Sunday, September 21, 2008

Little Boxes Made of Ticky-Tacky

Continuing our discussion of C.S. Lewis's analogy of the Christian church being like a house with many rooms (denominational traditions) with a common hallway connecting them ("mere Christ-ianity"), I would like to highlight a few qualms I have. Now I realize that all illustrations break down at some point or another, but it seems like this one starts to fall apart pretty quickly upon an initial examination.

Now on a purely architectural level it is certainly true that the thing underneath a roof and between four outside walls is a house, that the things behind the inside doors are rooms, and that the thing to which the inside doors open is a hallway. But is it legitimate to then say that, on an ecclesiastical level, the existence of multiple church groups and denominations equals one church?

It depends. If the "church" being described by Lewis's house is invisible, then sure, it is possible to say that the full number of elect souls who eventually wind up in heaven will have worshiped in varying local churches throughout history. No real controversy there.

But if Lewis's house is one of those houses that you can actually see from the street (i.e., the visible kind), then that changes things a bit. Sure, most Christians claim to accept other Christians as fellow housemates, but according to Paul, true unity is not only verbal, it is sacramental. If it is true that there is "one God," "one Lord," and "one Spirit," it is also true that there is "one body," "one faith," and "one baptism" (Eph. 4:4-5). This means that the claim on the part of an evangelical that he is "one" with a newly-converted cradle-Presbyterian is an empty claim if he insists that the Presbyterian be re-baptized upon his conversion. To give another example, if a Lutheran minister refuses to offer the bread and cup to a Reformed minister, or if a Reformed minister refuses to commune a Baptist, then any claim of unity rings rather hollow.
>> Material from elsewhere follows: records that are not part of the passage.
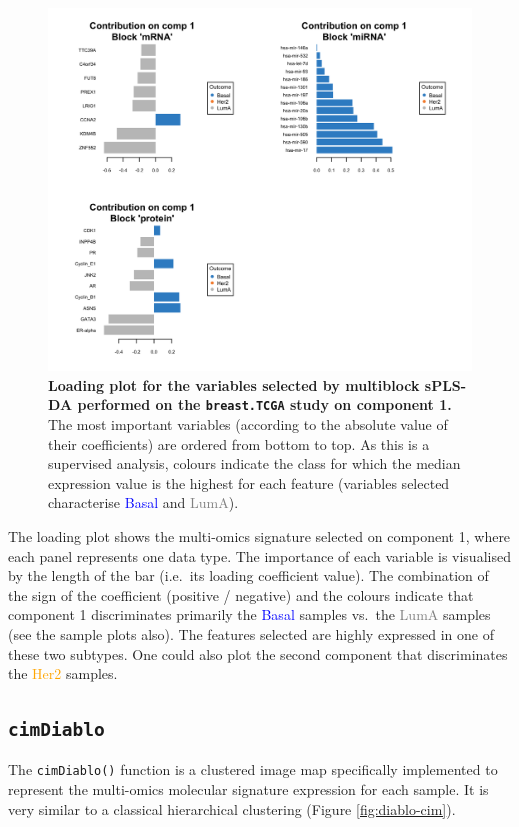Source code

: \documentclass[]{book}
\begin{document}
\begin{figure}

{\centering \includegraphics[width=0.5\linewidth]{Figures/DIABLO/diablo-loading-1} 

}

\caption{\textbf{Loading plot for the variables selected by multiblock sPLS-DA performed on the \texttt{breast.TCGA} study on component 1.} The most important variables (according to the absolute value of their coefficients) are ordered from bottom to top. As this is a supervised analysis, colours indicate the class for which the median expression value is the highest for each feature (variables selected characterise \textcolor{blue}{Basal} and \textcolor{grey}{LumA}).}\label{fig:diablo-loading}
\end{figure}



The loading plot shows the multi-omics signature selected on component 1, where each panel represents one data type. The importance of each variable is visualised by the length of the bar (i.e.~its loading coefficient value). The combination of the sign of the coefficient (positive / negative) and the colours indicate that component 1 discriminates primarily the \textcolor{blue}{Basal} samples vs.~the \textcolor{grey}{LumA} samples (see the sample plots also). The features selected are highly expressed in one of these two subtypes. One could also plot the second component that discriminates the \textcolor{orange}{Her2} samples.

\hypertarget{cimdiablo}{%
\subsection{\texorpdfstring{\texttt{cimDiablo}}{cimDiablo}}\label{cimdiablo}}

The \texttt{cimDiablo()} function is a clustered image map specifically implemented to represent the multi-omics molecular signature expression for each sample. It is very similar to a classical hierarchical clustering (Figure \ref{fig:diablo-cim}).
\end{document}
It seems to me that the number of visible churches directly corresponds to the number of binding-and-loosing authorities over those churches. So the pastor-led independent Bible congregation is one church, Calvary Chapel as a whole is another, and so is the PCA. NAPARC is not a visible church, but an affiliation of visible churches (for it has no ecclesiastical authority). The same can be said for evangelicalism in general. And the Catholic Church, of course, is a visible church because of its authority rooted in the Petrine See.

The question, then, is whether Jesus intended to build a single church with a visible head whose keys allow him to bind and loose, or whether many visible-yet-divided churches are permissible. And if the answer is the former, then what is it that unifies this one church's many congregations?